With the average age of manufacturing equipment at its highest since 1925, there is finally light on the horizon to address these needs.  The opportunity provided those seeking legacy parts can be largely addressed through 3D printing and on demand manufacturing.  As 3D printing technology has matured, so has the skillsets and product and service offerings in support of it. What was once a hard to assess variable within many operations is now a manageable and cost-effective option when using 3D printing to manufacture parts on demand.  These services include following:

  • Digitization of Parts Inventories:

If equipment has reached the end of its serviceable cycle and with no IP issues involved, parts can be digitized for quick production in a variety of formats including plastic and metal.  For those without access to in-house CAD the digitization of parts can position them to be able to react when needed with less time and with accurate, printable models.

  • 3D Printing:

In many ways, 3D printing was made for legacy parts.  Faced with the high cost/high waste of either custom making a part in a machine shop or in producing more parts than needed to capture volume costing, 3D printing can deliver the number of parts with the least waste.

  • Design Assistance:

Many legacy parts require modification to adjust fit or to alter it in some way due to excessive wear of other components.  But many companies lack the in-house expertise to make these adjustments. 3D technology in the hands of an experienced 3D modeler can result in a better part more suitable for the age of the machine.
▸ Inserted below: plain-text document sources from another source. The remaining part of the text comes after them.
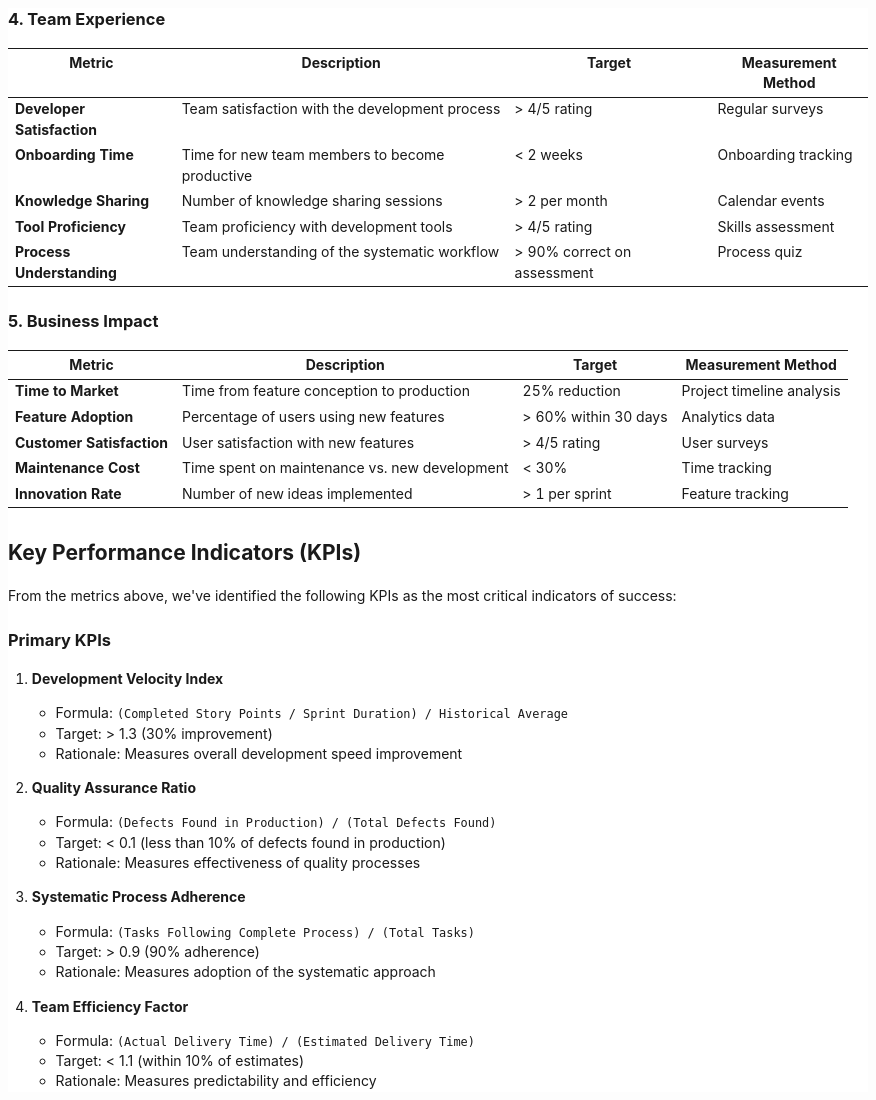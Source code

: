 ### 4. Team Experience

| Metric | Description | Target | Measurement Method |
|--------|-------------|--------|-------------------|
| **Developer Satisfaction** | Team satisfaction with the development process | > 4/5 rating | Regular surveys |
| **Onboarding Time** | Time for new team members to become productive | < 2 weeks | Onboarding tracking |
| **Knowledge Sharing** | Number of knowledge sharing sessions | > 2 per month | Calendar events |
| **Tool Proficiency** | Team proficiency with development tools | > 4/5 rating | Skills assessment |
| **Process Understanding** | Team understanding of the systematic workflow | > 90% correct on assessment | Process quiz |

### 5. Business Impact

| Metric | Description | Target | Measurement Method |
|--------|-------------|--------|-------------------|
| **Time to Market** | Time from feature conception to production | 25% reduction | Project timeline analysis |
| **Feature Adoption** | Percentage of users using new features | > 60% within 30 days | Analytics data |
| **Customer Satisfaction** | User satisfaction with new features | > 4/5 rating | User surveys |
| **Maintenance Cost** | Time spent on maintenance vs. new development | < 30% | Time tracking |
| **Innovation Rate** | Number of new ideas implemented | > 1 per sprint | Feature tracking |

## Key Performance Indicators (KPIs)

From the metrics above, we've identified the following KPIs as the most critical indicators of success:

### Primary KPIs

1. **Development Velocity Index**
   - Formula: `(Completed Story Points / Sprint Duration) / Historical Average`
   - Target: > 1.3 (30% improvement)
   - Rationale: Measures overall development speed improvement

2. **Quality Assurance Ratio**
   - Formula: `(Defects Found in Production) / (Total Defects Found)`
   - Target: < 0.1 (less than 10% of defects found in production)
   - Rationale: Measures effectiveness of quality processes

3. **Systematic Process Adherence**
   - Formula: `(Tasks Following Complete Process) / (Total Tasks)`
   - Target: > 0.9 (90% adherence)
   - Rationale: Measures adoption of the systematic approach

4. **Team Efficiency Factor**
   - Formula: `(Actual Delivery Time) / (Estimated Delivery Time)`
   - Target: < 1.1 (within 10% of estimates)
   - Rationale: Measures predictability and efficiency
The ZVerse Enterprise Digital Inventory Solution helps aftermarket service organizations digitize legacy parts at scale. This outcome-based model breaks through traditional industry barriers by enabling manufacturers to convert 2D drawings into manufacturable 3D files while seamlessly integrating with existing workflows. In turn, organizations can reduce inventory costs, increase part availability, and optimize output. Interested in learning more? Contact us for a demo.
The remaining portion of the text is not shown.